(Dataset entries)
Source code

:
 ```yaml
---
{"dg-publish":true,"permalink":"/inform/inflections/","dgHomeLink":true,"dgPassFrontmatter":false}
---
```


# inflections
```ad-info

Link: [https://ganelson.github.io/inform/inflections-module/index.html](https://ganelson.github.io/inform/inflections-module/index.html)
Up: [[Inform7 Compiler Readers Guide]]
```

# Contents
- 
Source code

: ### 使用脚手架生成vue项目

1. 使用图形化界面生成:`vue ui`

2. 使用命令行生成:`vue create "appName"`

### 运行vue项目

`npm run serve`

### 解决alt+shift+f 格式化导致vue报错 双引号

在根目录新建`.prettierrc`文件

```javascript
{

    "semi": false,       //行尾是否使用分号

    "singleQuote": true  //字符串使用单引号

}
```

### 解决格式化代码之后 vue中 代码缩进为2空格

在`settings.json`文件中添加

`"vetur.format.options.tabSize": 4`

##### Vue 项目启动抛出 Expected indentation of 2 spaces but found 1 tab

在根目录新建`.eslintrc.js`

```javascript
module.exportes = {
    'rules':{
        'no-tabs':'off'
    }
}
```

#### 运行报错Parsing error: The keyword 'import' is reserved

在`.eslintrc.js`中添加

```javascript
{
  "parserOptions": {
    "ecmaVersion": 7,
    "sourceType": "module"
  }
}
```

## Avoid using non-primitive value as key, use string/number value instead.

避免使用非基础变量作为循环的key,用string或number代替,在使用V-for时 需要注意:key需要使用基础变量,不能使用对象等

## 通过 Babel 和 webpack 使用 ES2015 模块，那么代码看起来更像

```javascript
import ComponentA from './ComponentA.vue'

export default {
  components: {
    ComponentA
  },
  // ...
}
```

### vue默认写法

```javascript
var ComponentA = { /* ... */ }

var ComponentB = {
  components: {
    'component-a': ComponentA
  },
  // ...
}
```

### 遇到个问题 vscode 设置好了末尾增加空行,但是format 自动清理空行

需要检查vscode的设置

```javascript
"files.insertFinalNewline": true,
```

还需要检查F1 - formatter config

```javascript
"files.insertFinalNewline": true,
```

### Directions for this task
Gather up the lines containing the word "true" from these records and copy them.

### Response to the task
{"dg-publish":true,"permalink":"/inform/inflections/","dgHomeLink":true,"dgPassFrontmatter":false}
    "singleQuote": true  //字符串使用单引号
"files.insertFinalNewline": true,
"files.insertFinalNewline": true,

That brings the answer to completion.